Choosing Life: TorahCycles Nitazvim/Vayelech

Mattot 2014Unless you’re in the mood for an earworm, don’t itune the Rent song that so lyrically wraps its arms around what we do with our time in this incarnation. It asks how you measure a life, and answers: In minutes, in daylights, in sunsets, In midnights, in cups of coffee, In inches, in miles, in laughter, in strife. It encourages us to measure in Seasons of Love, In truths that she learned or In times that he cried, In bridges he burned or the way that she died, and invites us to remember the love.

This week’s reading says, Choose life. There’s simply no better way to spend your time here.

Your choice might be trekking in Nepal and mine watching hummingbirds from my chaise. Others might wish for potable water or a safe place to sleep.

Choosing life comes down to resonating with what your inner voice, your soul, is pointing to and encouraging you see/hear/feel. It’s why some people are good gardeners, and why others sail or put out to sea. Why we write or make art, parent or make love.

We’re each such a strange, wonderful, and mysterious constellation of resources and desires. Life comes down to how we share them.

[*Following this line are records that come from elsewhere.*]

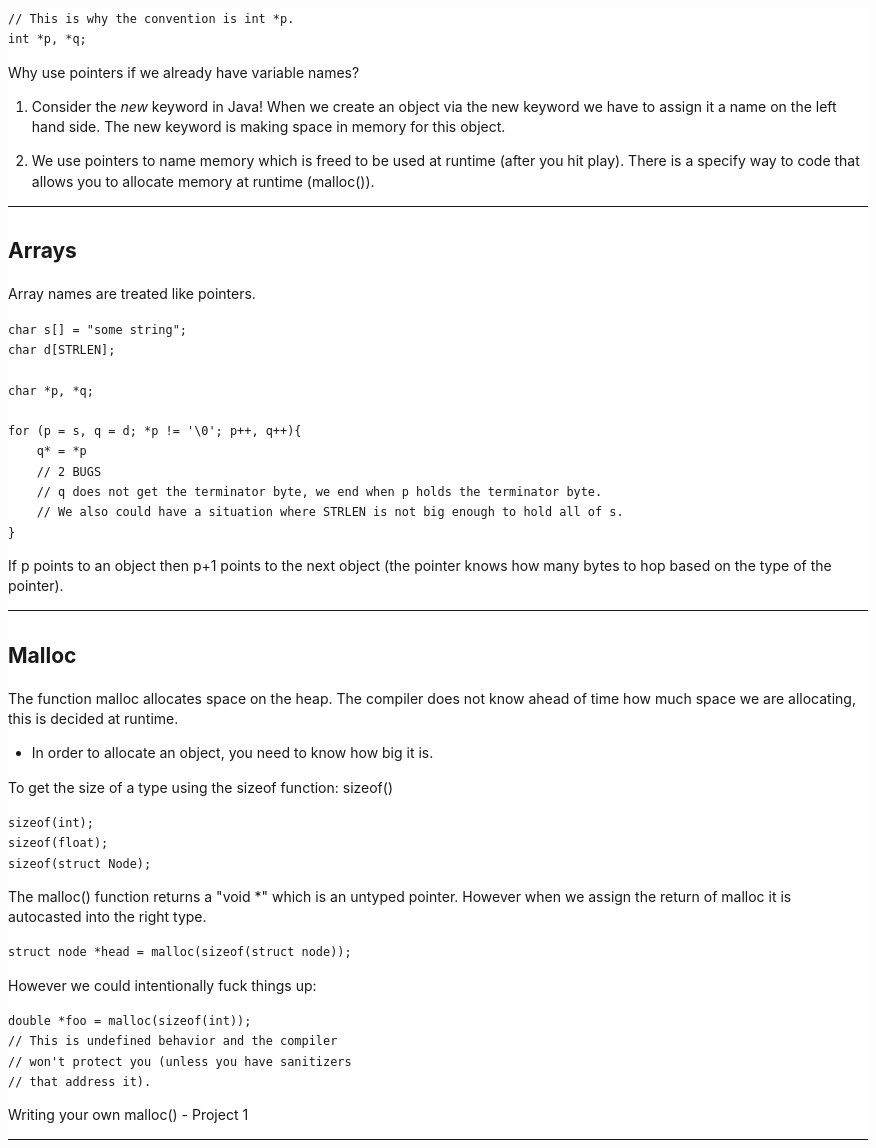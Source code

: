     // This is why the convention is int *p.
    int *p, *q;

Why use pointers if we already have variable names?

1) Consider the *new* keyword in Java! When we create an object via
   the new keyword we have to assign it a name on the left hand side.
   The new keyword is making space in memory for this object.

2) We use pointers to name memory which is freed to be used at runtime 
   (after you hit play). There is a specify way to code that allows you
   to allocate memory at runtime (malloc()).

---

## Arrays

Array names are treated like pointers.

    char s[] = "some string";
    char d[STRLEN];

    char *p, *q;

    for (p = s, q = d; *p != '\0'; p++, q++){
        q* = *p
        // 2 BUGS
        // q does not get the terminator byte, we end when p holds the terminator byte.
        // We also could have a situation where STRLEN is not big enough to hold all of s.
    }

If p points to an object then p+1 points to the next object (the pointer knows how
many bytes to hop based on the type of the pointer).

---

## Malloc

The function malloc allocates space on the heap. The compiler does not know ahead of time
how much space we are allocating, this is decided at runtime.

- In order to allocate an object, you need to know how big it is.

To get the size of a type using the sizeof function: sizeof(<type>)

    sizeof(int);
    sizeof(float);
    sizeof(struct Node);

The malloc() function returns a "void *" which is an untyped pointer.
However when we assign the return of malloc it is autocasted into the right type.

    struct node *head = malloc(sizeof(struct node));


However we could intentionally fuck things up:

    double *foo = malloc(sizeof(int));
    // This is undefined behavior and the compiler
    // won't protect you (unless you have sanitizers
    // that address it).


Writing your own malloc() - Project 1





---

Several friends have had parents die in the last while, and others are pending same. The ones on the before side are tenser. Each time the phone rings, it’s a potential crises. The caretaker, doctor’s office, or other bad news. The ones who talk about their recently deceased seem to glow a little. They’re free from the worry, and can relax into memories of the gentler times.

Judaism buries folks within a day, and then asks friends to sit with the kin for the first week of evenings. To say prayers and speak of the departed love one. To hear about a mother who loved to docent at the art museum, and learned to tango at 80. The dad who taught his kids to play tennis and chess. These people come alive again in the telling.

Why? Because they lived doing what was most precious to them. And shared their pleasure and joy in doing so.

 

It’s hard to get really angry when you’re happy. Harder to exploit others or start wars. Though it’s pretty easy to feel dissatisfied if you’re having trouble simply staying alive, or feeding and educating your kids.

If we want to keep choosing the life we want, we’ll need to work a little harder making sure everybody else gets the same choices.

There’s always gonna be some evildoers. But if most of us are trying to make a good life for us all, ya gotta think there’ll be less kindling for the flames the malcontents try to light.

If you do nothing else this week, take some moments here and there to be very conscious of what you’re doing right then. To think how you have chosen it, to really feel it, and then choose it again. Or not to, and decide instead to choose something else, a different way of living.

If you really listen, you’ll choose the life you want.